THE TASK: Where in the entries below does "newline" appear? Copy every line that has it.

EXTRACTED MATERIAL:

┄┄┄┄┄┄┄┄┄┄

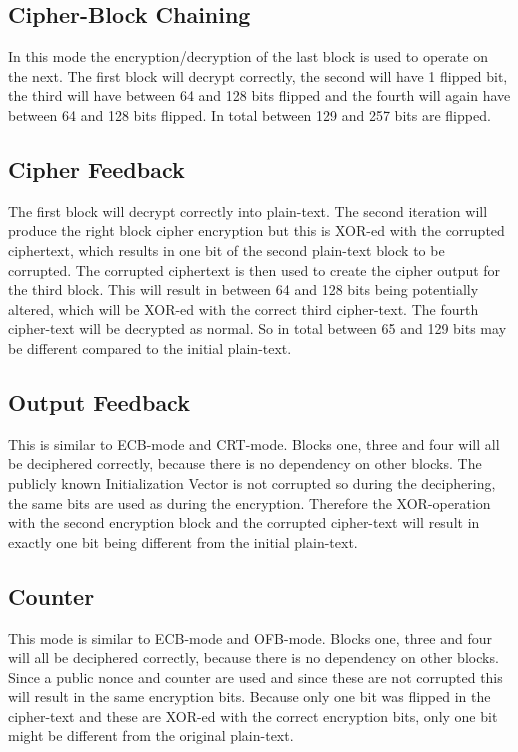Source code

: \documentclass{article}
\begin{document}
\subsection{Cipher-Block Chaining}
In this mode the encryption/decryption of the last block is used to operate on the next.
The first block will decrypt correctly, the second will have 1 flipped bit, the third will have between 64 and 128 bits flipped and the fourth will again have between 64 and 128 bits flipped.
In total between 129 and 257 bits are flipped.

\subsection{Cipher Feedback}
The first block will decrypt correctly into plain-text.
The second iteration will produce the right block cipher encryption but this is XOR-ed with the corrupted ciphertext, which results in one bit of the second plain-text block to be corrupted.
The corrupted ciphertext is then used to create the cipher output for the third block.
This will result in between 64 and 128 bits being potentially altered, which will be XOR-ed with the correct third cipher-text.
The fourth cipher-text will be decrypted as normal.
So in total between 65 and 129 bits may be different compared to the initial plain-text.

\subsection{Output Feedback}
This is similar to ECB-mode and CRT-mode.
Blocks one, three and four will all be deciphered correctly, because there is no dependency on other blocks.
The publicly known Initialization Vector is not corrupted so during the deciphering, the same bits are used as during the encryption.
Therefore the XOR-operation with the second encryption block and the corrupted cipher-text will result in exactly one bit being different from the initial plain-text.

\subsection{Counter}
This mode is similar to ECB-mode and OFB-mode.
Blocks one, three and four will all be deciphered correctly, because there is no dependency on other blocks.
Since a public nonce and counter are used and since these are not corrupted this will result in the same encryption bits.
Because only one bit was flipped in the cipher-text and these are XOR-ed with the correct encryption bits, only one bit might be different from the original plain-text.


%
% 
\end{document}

┄┄┄┄┄┄┄┄┄┄

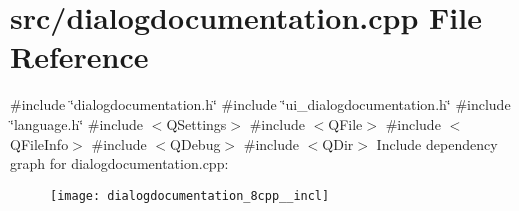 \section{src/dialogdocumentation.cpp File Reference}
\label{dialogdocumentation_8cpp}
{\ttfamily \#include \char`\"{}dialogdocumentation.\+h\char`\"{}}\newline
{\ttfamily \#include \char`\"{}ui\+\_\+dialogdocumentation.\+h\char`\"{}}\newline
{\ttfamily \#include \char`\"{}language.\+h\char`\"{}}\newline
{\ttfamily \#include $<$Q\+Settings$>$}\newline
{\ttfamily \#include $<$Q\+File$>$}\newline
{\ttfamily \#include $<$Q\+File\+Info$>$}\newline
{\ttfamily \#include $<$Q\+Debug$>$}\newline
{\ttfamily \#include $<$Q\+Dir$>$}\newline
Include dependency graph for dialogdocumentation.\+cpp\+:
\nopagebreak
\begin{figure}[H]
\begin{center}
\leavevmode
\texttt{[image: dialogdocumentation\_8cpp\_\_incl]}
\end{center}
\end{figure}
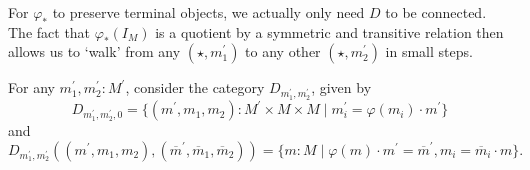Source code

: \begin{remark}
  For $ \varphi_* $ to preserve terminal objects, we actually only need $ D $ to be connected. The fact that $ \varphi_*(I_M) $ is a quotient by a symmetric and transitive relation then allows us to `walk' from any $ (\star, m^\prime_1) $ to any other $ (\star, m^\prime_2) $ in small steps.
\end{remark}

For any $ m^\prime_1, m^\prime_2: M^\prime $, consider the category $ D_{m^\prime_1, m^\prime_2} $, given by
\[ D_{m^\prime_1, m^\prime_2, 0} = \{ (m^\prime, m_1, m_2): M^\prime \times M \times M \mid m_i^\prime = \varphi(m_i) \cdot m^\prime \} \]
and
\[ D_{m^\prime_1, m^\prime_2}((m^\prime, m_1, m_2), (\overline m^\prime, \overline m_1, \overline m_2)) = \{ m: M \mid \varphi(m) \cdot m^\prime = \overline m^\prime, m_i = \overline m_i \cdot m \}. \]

┄┄┄┄┄┄┄┄┄┄

RESPONSE BOX:
{\ttfamily \#include \char`\"{}dialogdocumentation.\+h\char`\"{}}\newline
{\ttfamily \#include \char`\"{}ui\+\_\+dialogdocumentation.\+h\char`\"{}}\newline
{\ttfamily \#include \char`\"{}language.\+h\char`\"{}}\newline
{\ttfamily \#include $<$Q\+Settings$>$}\newline
{\ttfamily \#include $<$Q\+File$>$}\newline
{\ttfamily \#include $<$Q\+File\+Info$>$}\newline
{\ttfamily \#include $<$Q\+Debug$>$}\newline
{\ttfamily \#include $<$Q\+Dir$>$}\newline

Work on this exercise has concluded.